Bill McCluskey, 85, died peacefully on Jan. 23, 2019 from complications of pulmonary fibrosis. Born in Caldwell, Idaho, in 1933, Bill’s carefree childhood and rowdy teen years in rural Idaho were brought to an abrupt halt when he was drafted into the Army during the Korean War. He credited his army training managing a telephone exchange in Straubing, Germany, at the beginning of the Cold War as the launch of his 60-year career in communications.
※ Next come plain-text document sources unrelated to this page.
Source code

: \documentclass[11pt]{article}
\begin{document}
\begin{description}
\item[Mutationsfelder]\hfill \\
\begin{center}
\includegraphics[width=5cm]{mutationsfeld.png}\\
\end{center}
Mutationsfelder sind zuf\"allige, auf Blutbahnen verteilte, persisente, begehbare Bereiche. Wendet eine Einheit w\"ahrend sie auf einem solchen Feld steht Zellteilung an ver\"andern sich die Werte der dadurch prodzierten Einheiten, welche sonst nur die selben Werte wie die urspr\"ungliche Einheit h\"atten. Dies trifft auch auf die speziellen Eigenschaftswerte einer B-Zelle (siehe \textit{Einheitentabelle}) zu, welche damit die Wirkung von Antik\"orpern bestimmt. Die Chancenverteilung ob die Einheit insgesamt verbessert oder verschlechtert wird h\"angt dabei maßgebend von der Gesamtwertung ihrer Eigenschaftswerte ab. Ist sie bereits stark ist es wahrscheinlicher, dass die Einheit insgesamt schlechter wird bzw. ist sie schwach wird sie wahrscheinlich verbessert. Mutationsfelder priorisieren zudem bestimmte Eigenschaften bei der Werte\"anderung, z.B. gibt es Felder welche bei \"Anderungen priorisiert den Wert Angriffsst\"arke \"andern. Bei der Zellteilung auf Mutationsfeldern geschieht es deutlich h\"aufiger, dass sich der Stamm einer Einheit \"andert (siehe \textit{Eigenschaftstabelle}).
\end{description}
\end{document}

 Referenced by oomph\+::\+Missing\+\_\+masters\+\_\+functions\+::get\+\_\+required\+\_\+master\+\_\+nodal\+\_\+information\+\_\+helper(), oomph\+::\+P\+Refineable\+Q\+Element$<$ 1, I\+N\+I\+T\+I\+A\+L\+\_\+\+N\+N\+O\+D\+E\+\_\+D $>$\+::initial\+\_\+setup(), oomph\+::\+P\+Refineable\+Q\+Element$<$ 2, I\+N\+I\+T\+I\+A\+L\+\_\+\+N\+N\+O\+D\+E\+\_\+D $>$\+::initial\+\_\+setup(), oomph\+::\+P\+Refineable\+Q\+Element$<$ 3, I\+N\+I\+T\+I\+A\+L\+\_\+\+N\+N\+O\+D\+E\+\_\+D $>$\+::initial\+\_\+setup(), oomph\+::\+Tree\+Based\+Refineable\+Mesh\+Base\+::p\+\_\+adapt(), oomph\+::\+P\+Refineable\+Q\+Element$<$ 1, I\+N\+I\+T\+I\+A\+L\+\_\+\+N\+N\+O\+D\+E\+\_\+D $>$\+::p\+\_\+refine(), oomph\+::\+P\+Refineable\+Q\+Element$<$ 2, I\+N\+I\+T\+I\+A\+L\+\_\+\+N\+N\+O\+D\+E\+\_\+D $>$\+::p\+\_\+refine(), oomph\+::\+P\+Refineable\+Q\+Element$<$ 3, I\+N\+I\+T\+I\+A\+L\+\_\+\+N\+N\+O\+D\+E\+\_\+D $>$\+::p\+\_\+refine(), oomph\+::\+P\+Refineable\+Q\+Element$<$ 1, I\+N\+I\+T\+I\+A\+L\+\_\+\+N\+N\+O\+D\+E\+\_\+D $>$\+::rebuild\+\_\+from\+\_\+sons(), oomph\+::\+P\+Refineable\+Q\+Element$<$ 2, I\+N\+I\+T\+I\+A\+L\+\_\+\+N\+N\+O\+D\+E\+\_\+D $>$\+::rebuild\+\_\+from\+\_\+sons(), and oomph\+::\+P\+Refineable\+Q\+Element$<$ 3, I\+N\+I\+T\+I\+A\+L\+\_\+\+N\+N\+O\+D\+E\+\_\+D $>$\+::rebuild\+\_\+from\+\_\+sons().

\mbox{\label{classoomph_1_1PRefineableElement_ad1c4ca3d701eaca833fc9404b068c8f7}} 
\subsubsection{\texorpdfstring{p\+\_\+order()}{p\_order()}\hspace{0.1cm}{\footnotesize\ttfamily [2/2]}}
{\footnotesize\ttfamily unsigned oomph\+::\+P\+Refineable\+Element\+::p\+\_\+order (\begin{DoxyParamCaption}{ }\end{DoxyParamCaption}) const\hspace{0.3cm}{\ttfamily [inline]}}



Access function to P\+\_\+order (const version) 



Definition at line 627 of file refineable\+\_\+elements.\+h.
After the war, he married Tana Gambill and became the proud dad of son, Dee and daughter, Traci who followed his career moves to Wyoming, Iowa, New York, and Colorado. He and the family relocated to Arizona on a transfer with the Honeywell Corporation in 1972. In Arizona he bought his first camper and family vacations found them camping and fishing in countless lakes and mountain streams across the mountain west. Over the years, the campers became more luxurious, but Rocky Point remained a favorite camping and vacation spot for all of his life.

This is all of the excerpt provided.